Tokyo: Japan's trade minister asked industry to limit electricity use at peak periods and ordered nuclear utilities to make strict safety checks, after a strong quake forced the world's biggest nuclear power plant to shut.
Economy, Trade and Industry Minister Akira Amari said yesterday Tokyo Electric Power Co. (TEPCO), the operator of the closed plant, had told him there would be enough power if summer temperatures were average, but there may be shortages if it got too hot.
"Since we can't rule out an unusual rise in demand due to a big jump in temperatures, it is necessary to be on the safe side," Amari told reporters. "We need to ask industry to limit power use during peak periods."

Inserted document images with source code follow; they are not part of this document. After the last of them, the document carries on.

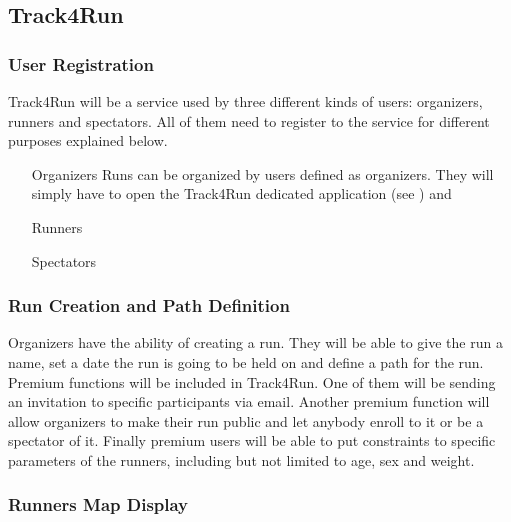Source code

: \documentclass[../../rasd.tex]{subfiles}
\begin{document}
			\subsection{Track4Run}
				\subsubsection{User Registration}
				Track4Run will be a service used by three different kinds of users: organizers, runners and spectators. All of them need to register to the service for different purposes explained below.
				\begin{itemize}
					\item[Organizers]
					Runs can be organized by users defined as organizers. They will simply have to open the Track4Run dedicated application (see ) and

					\item[Runners]
					\item[Spectators]
				\end{itemize}
				\subsubsection{Run Creation and Path Definition}
				Organizers have the ability of creating a run. They will be able to give the run a name, set a date the run is going to be held on and define a path for the run. Premium functions will be included in Track4Run. One of them will be sending an invitation to specific participants via email. Another premium function will allow organizers to make their run public and let anybody enroll to it or be a spectator of it. Finally premium users will be able to put constraints to specific parameters of the runners, including but not limited to age, sex and weight.
				\subsubsection{Runners Map Display}
\end{document}
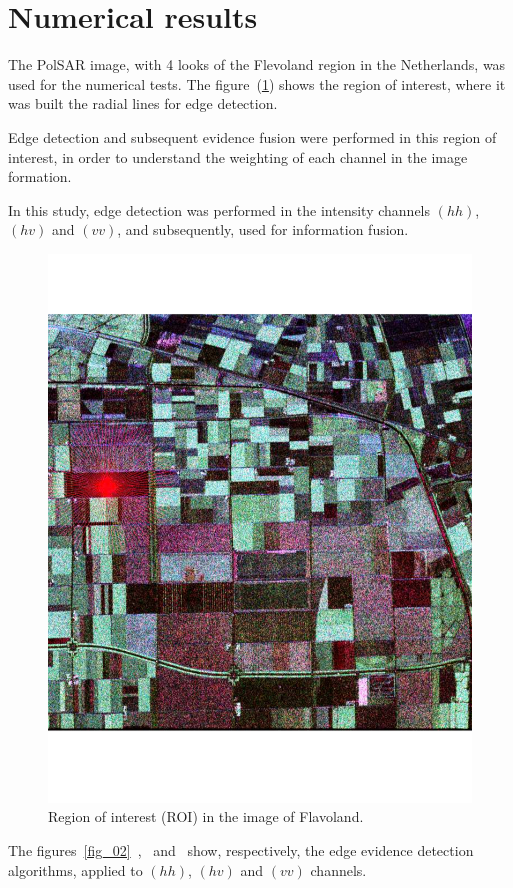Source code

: \documentclass[conference]{IEEEtran}
\begin{document}
\section{Numerical results}\label{sec_07}
The PolSAR image, with 4 looks of the Flevoland region in the Netherlands, was used for the numerical tests. The figure~(\ref{fig_01}) shows the region of interest, where it was built the radial lines for edge detection.

 Edge detection and subsequent evidence fusion were performed in this region of interest, in order to understand the weighting of each channel in the image formation.

In this study, edge detection was performed in the intensity channels $(hh)$, $(hv)$ and $(vv)$, and subsequently, used for information fusion. 
\begin{figure}[hbt]
\centering
	\includegraphics[scale=0.3]{flevoland_radial_4_look.pdf}
			\vspace{-1.0cm}
	\caption{Region of interest (ROI) in the image of Flavoland.}
\label{fig_01}
\end{figure}
The figures~\ref{fig_02}~,~ and~ show, respectively, the edge evidence detection algorithms, applied to $(hh)$, $(hv)$ and $(vv)$ channels. 
\end{document}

TEPCO's Kashiwazaki-Kariwa nuclear plant was closed indefinitely after Monday's 6.8 magnitude quake in northwestern Japan caused radiation leaks. Ten people were killed by the quake and hundreds of houses were flattened.
Fears about the safety of the nuclear industry which supplies about one-third of Japan's electricity have been renewed by the leaks and one expert said planned, tightened rules were still too lax.
TEPCO supplies power to the greater Tokyo area, where peak demand of 68 million kilowatts is forecast during the capital's humid summer.
The firm has asked six utilities to help replace lost production and said power supplies were sufficient for now. Shutting the quake-hit plant deprives TEPCO of up to 8.2 million kilowatts of capacity - around 12 percent of Tokyo's forecast peak demand - which means more power must come from coal- or oil-fired thermal plants and it may need to restart some mothballed plants.
Summer has so far been reasonably cool in Japan, and the meteorological agency said yesterday it expected average or below-average temperatures in late July and early August.